Following weeks of volatility and a failure to decisively hold the crucial $60,000 support level, Bitcoin (BTC) has entered a period of significant uncertainty. Prominent market analysts are now issuing stark warnings, suggesting the price could tumble toward the $38,000 mark—a level not seen since late 2023. This bearish outlook is predicated on a confluence of weakening technical indicators, shifting macroeconomic sentiment, and depleted market leverage.
Technically, the immediate concern is the definitive break below the 100-day Simple Moving Average (SMA). If the primary psychological support at $58,000 fails to hold, technical analysis models point to cascading support levels. The $38,000 target specifically aligns with the 0.618 Fibonacci retracement level of the most recent significant bull run. This level historically serves as a common area for a comprehensive market reset and liquidity grab before any potential recovery.
From a macroeconomic perspective, the primary headwind is the Federal Reserve’s stance of ‘higher for longer’ interest rates. Increased rates reduce the appeal of high-risk assets like cryptocurrency, favoring the dollar and traditional safe-havens. Furthermore, the pace of inflows into US spot Bitcoin ETFs has dramatically slowed, removing a major source of sustained buying pressure that characterized the first quarter of the year.

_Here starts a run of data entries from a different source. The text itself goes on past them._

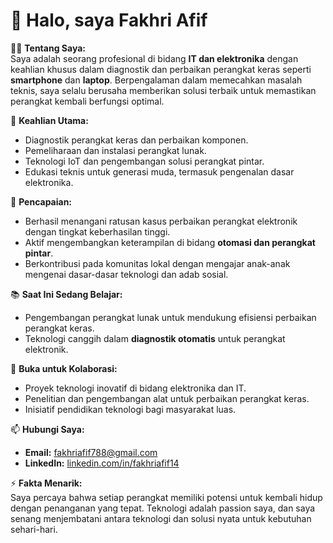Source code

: # 👋 Halo, saya Fakhri Afif 


👨‍💻 **Tentang Saya:**  
Saya adalah seorang profesional di bidang **IT dan elektronika** dengan keahlian khusus dalam diagnostik dan perbaikan perangkat keras seperti **smartphone** dan **laptop**. Berpengalaman dalam memecahkan masalah teknis, saya selalu berusaha memberikan solusi terbaik untuk memastikan perangkat kembali berfungsi optimal.  

🎯 **Keahlian Utama:**  
- Diagnostik perangkat keras dan perbaikan komponen.  
- Pemeliharaan dan instalasi perangkat lunak.  
- Teknologi IoT dan pengembangan solusi perangkat pintar.  
- Edukasi teknis untuk generasi muda, termasuk pengenalan dasar elektronika.  

🌟 **Pencapaian:**  
- Berhasil menangani ratusan kasus perbaikan perangkat elektronik dengan tingkat keberhasilan tinggi.  
- Aktif mengembangkan keterampilan di bidang **otomasi dan perangkat pintar**.  
- Berkontribusi pada komunitas lokal dengan mengajar anak-anak mengenai dasar-dasar teknologi dan adab sosial.  

📚 **Saat Ini Sedang Belajar:**  
- Pengembangan perangkat lunak untuk mendukung efisiensi perbaikan perangkat keras.  
- Teknologi canggih dalam **diagnostik otomatis** untuk perangkat elektronik.  

🤝 **Buka untuk Kolaborasi:**  
- Proyek teknologi inovatif di bidang elektronika dan IT.  
- Penelitian dan pengembangan alat untuk perbaikan perangkat keras.  
- Inisiatif pendidikan teknologi bagi masyarakat luas.  

📫 **Hubungi Saya:**  
- **Email:** fakhriafif788@gmail.com  
- **LinkedIn:** [linkedin.com/in/fakhriafif14](https://linkedin.com/in/fakhriafif14)  

⚡ **Fakta Menarik:**  
Saya percaya bahwa setiap perangkat memiliki potensi untuk kembali hidup dengan penanganan yang tepat. Teknologi adalah passion saya, dan saya senang menjembatani antara teknologi dan solusi nyata untuk kebutuhan sehari-hari.  
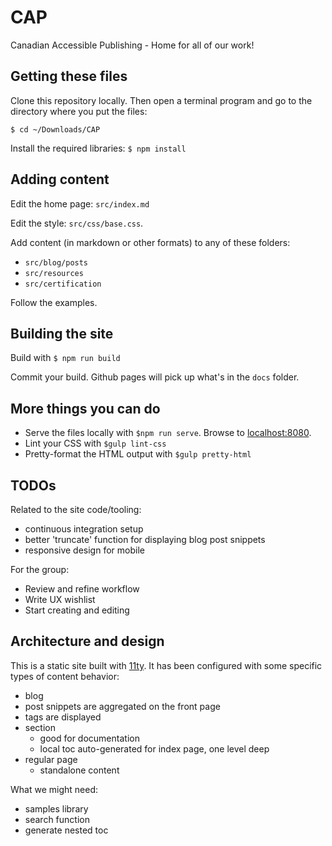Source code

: # CAP
Canadian Accessible Publishing - Home for all of our work!

## Getting these files

Clone this repository locally. Then open a terminal program and go to the directory where you put the files:

`$ cd ~/Downloads/CAP`

Install the required libraries:
`$ npm install`

## Adding content

Edit the home page: `src/index.md`

Edit the style: `src/css/base.css`.

Add content (in markdown or other formats) to any of these folders:

- `src/blog/posts`
- `src/resources`
- `src/certification`

Follow the examples.

## Building the site

Build with `$ npm run build`

Commit your build. Github pages will pick up what's in the `docs` folder.

## More things you can do

* Serve the files locally with `$npm run serve`. Browse to [localhost:8080](http://localhost:8080).
* Lint your CSS with `$gulp lint-css`
* Pretty-format the HTML output with `$gulp pretty-html`

## TODOs

Related to the site code/tooling:
* continuous integration setup
* better 'truncate' function for displaying blog post snippets
* responsive design for mobile

For the group:
* Review and refine workflow
* Write UX wishlist
* Start creating and editing

## Architecture and design

This is a static site built with [11ty](http://11ty.io). It has been configured with some specific types of content behavior:

- blog 
 - post snippets are aggregated on the front page
 - tags are displayed
- section
  - good for documentation
  - local toc auto-generated for index page, one level deep
- regular page
  - standalone content

What we might need:

- samples library
- search function
- generate nested toc
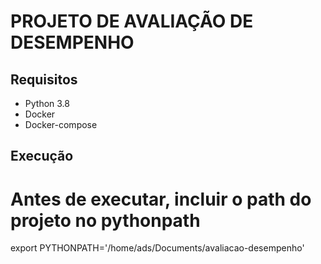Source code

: # PROJETO DE AVALIAÇÃO DE DESEMPENHO

## Requisitos
- Python 3.8
- Docker
- Docker-compose


## Execução
# Antes de executar, incluir o path do projeto no pythonpath
export PYTHONPATH='/home/ads/Documents/avaliacao-desempenho'
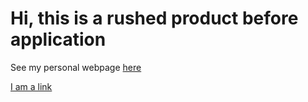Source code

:# Hi, this is a rushed product before application 

See my personal webpage [here](https://erica-liu.github.io/)

[I am a link](Hexagon_Project.pdf)

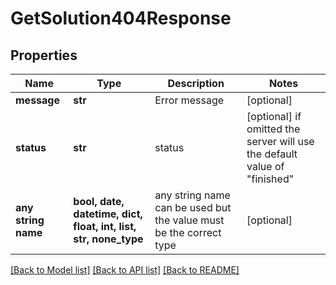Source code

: # GetSolution404Response


## Properties
Name | Type | Description | Notes
------------ | ------------- | ------------- | -------------
**message** | **str** | Error message | [optional] 
**status** | **str** | status | [optional]  if omitted the server will use the default value of "finished"
**any string name** | **bool, date, datetime, dict, float, int, list, str, none_type** | any string name can be used but the value must be the correct type | [optional]

[[Back to Model list]](../README.md#documentation-for-models) [[Back to API list]](../README.md#documentation-for-api-endpoints) [[Back to README]](../README.md)


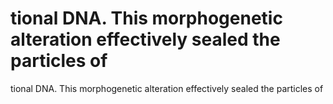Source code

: # tional DNA. This morphogenetic alteration effectively sealed the particles of

tional DNA. This morphogenetic alteration effectively sealed the particles of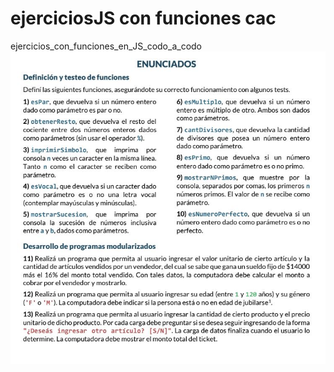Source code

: # ejerciciosJS con funciones cac
ejercicios_con_funciones_en_JS_codo_a_codo
![Image text](https://github.com/flavio3313/ejerciciosJS/blob/Develop/enunciados.JPG)
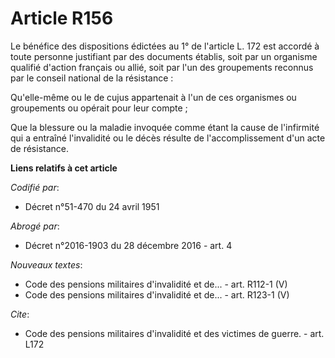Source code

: # Article R156

Le bénéfice des dispositions édictées au 1° de l'article L. 172 est accordé à toute personne justifiant par des documents
établis, soit par un organisme qualifié d'action français ou allié, soit par l'un des groupements reconnus par le conseil
national de la résistance :

Qu'elle-même ou le de cujus appartenait à l'un de ces organismes ou groupements ou opérait pour leur compte ;

Que la blessure ou la maladie invoquée comme étant la cause de l'infirmité qui a entraîné l'invalidité ou le décès résulte de
l'accomplissement d'un acte de résistance.

**Liens relatifs à cet article**

_Codifié par_:

  - Décret n°51-470 du 24 avril 1951

_Abrogé par_:

  - Décret n°2016-1903 du 28 décembre 2016 - art. 4

_Nouveaux textes_:

  - Code des pensions militaires d'invalidité et de... - art. R112-1 (V)
  - Code des pensions militaires d'invalidité et de... - art. R123-1 (V)

_Cite_:

  - Code des pensions militaires d'invalidité et des victimes de guerre. - art. L172
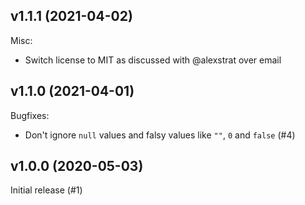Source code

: ## v1.1.1 (2021-04-02)

Misc:

- Switch license to MIT as discussed with @alexstrat over email

## v1.1.0 (2021-04-01)

Bugfixes:

- Don't ignore `null` values and falsy values like `""`, `0` and `false` (#4)

## v1.0.0 (2020-05-03)

Initial release (#1)
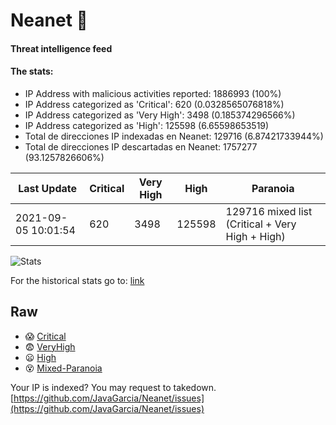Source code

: # Neanet :hocho:
#### Threat intelligence feed
#### The stats:

- IP Address with malicious activities reported: 1886993 (100%)
- IP Address categorized as 'Critical':  620 (0.0328565076818%)
- IP Address categorized as 'Very High':  3498 (0.185374296566%)
- IP Address categorized as 'High':  125598 (6.65598653519)
- Total de direcciones IP indexadas en Neanet:  129716 (6.87421733944%)
- Total de direcciones IP descartadas en Neanet:  1757277 (93.1257826606%)

| Last Update | Critical | Very High | High | Paranoia |
| --- | --- | --- | --- | --- |
| 2021-09-05 10:01:54 | 620 | 3498 | 125598 | 129716 mixed list (Critical + Very High + High)|

![Stats](https://docs.google.com/spreadsheets/d/e/2PACX-1vSnaNMIXVabIpDJjufMlzH7poXnshF3mgd8Is1g9ytUEzVsP5my4Trn8f-xkoLLQ38xpL3HtmUexLo6/pubchart?oid=501124687&format=image)

For the historical stats go to: [link](/stats.csv)
## Raw
- :scream: [Critical](https://raw.githubusercontent.com/JavaGarcia/Neanet/master/blacklists/neanet_critical.txt)
- :fearful: [VeryHigh](https://raw.githubusercontent.com/JavaGarcia/Neanet/master/blacklists/neanet_veryHigh.txtt)
- :frowning: [High](https://raw.githubusercontent.com/JavaGarcia/Neanet/master/blacklists/neanet_high.txt)
- :dizzy_face: [Mixed-Paranoia](https://raw.githubusercontent.com/JavaGarcia/Neanet/master/blacklists/neanet_all.txt)


Your IP is indexed? You may request to takedown. [https://github.com/JavaGarcia/Neanet/issues](https://github.com/JavaGarcia/Neanet/issues)







































































































































































































































































































































































































































































































































































































































































































































































































































































































































































































































































































































































































































































































































































































































































































































































































































































































































































































































































































































































































































































































































































































































































































































































































































































































































































































































































































































































































































































































































































































































































































































































































































































































































































































































































































































































































































































































































































































































































































































































































































































































































































































































































































































































































































































































































































































































































































































































































































































































































































































































































































































































































































































































































































































































































































































































































































































































































































































































































































































































































































































































































































































































































































































































































































































































































































































































































































































































































































































































































































































































































































































































































































































































































































































































































































































































































































































































































































































































































































































































































































































































































































































































































































































































































































































































































































































































































































































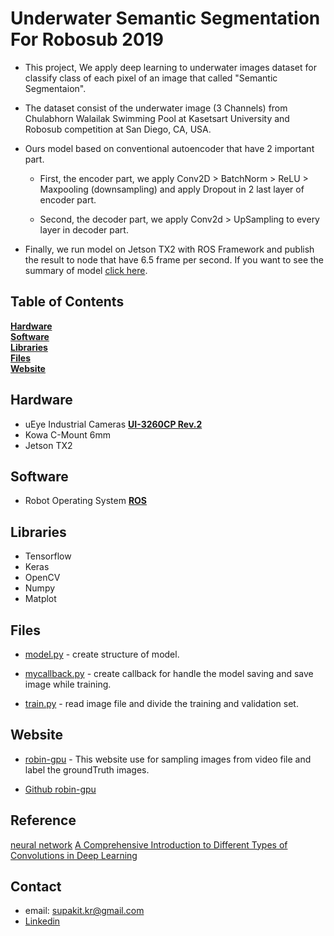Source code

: # Underwater Semantic Segmentation For Robosub 2019

  * This project, We apply deep learning to underwater images dataset for classify class of each pixel of an image that called "Semantic Segmentaion". 
  
  * The dataset consist of the underwater image (3 Channels) from Chulabhorn Walailak Swimming Pool at Kasetsart University and Robosub competition at San Diego, CA, USA. 
  
  * Ours model based on conventional autoencoder that have 2 important part. 
  
    - First, the encoder part, we apply Conv2D > BatchNorm > ReLU > Maxpooling (downsampling) and apply Dropout in 2 last layer of encoder part.
    
    - Second, the decoder part, we apply Conv2d > UpSampling to every layer in decoder part.
   
  * Finally, we run model on Jetson TX2 with ROS Framework and publish the result to node that have 6.5 frame per second. If you want to see the summary of model [click here](https://raw.githubusercontent.com/skconan/semantic_segmentation_of_underwater/master/Screenshot%20from%202019-07-18%2022-39-28.png).
   


## Table of Contents
**[Hardware](#hardware)**<br>
**[Software](#software)**<br>
**[Libraries](#libraries)**<br>
**[Files](#files)**<br>
**[Website](#website)**<br>

## Hardware

* uEye Industrial Cameras [**UI-3260CP Rev.2**](https://en.ids-imaging.com/store/ui-3260cp-rev-2.html)
* Kowa C-Mount 6mm
* Jetson TX2

## Software

* Robot Operating System [**ROS**](http://www.ros.org) 

## Libraries 

* Tensorflow
* Keras
* OpenCV
* Numpy
* Matplot

## Files 

* [model.py](https://github.com/skconan/semantic_segmentation_of_underwater/blob/master/source/model.py) - create structure of model.

* [mycallback.py](https://github.com/skconan/semantic_segmentation_of_underwater/blob/master/source/mycallback.py) - create callback for handle the model saving and save image while training.

* [train.py](https://github.com/skconan/semantic_segmentation_of_underwater/blob/master/source/train.py) - read image file and divide the training and validation set.

## Website

* [robin-gpu](https://robin-gpu.cpe.ku.ac.th:8000/) - This website use for sampling images from video file and label the groundTruth images.

* [Github robin-gpu](https://github.com/skconan/robin_cv_web)

## Reference

[neural network](https://medium.com/@sanparithmarukatat/สนุกกับ-neural-network-657fa293c4d1)
[A Comprehensive Introduction to Different Types of Convolutions in Deep Learning](https://towardsdatascience.com/a-comprehensive-introduction-to-different-types-of-convolutions-in-deep-learning-669281e58215)


## Contact

* email: supakit.kr@gmail.com
* [Linkedin](https://www.linkedin.com/in/skconan/)


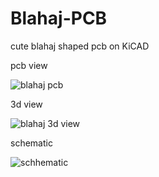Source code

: # Blahaj-PCB
cute blahaj shaped pcb on KiCAD

pcb view

![blahaj pcb](https://github.com/user-attachments/assets/9ff68de9-2d5c-40be-ba7b-2afed67fdb4d)


3d view

![blahaj 3d view](https://github.com/user-attachments/assets/4e485d52-aa7b-4114-9b46-f87e68c01482)


schematic

![schhematic](https://github.com/user-attachments/assets/ae71a72a-0144-4d7c-aeaa-a84b4b26528d)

Market structure also poses a risk. While the recent sell-off cleared some overleveraged positions, the market remains fragile. Analysts fear that continued downward momentum could trigger large-scale liquidations of long positions opened between $40,000 and $50,000, creating a massive cascade of forced selling that would accelerate the decline toward the $38,000 floor. Until institutional demand reasserts itself, the risk of testing this lower boundary remains substantial.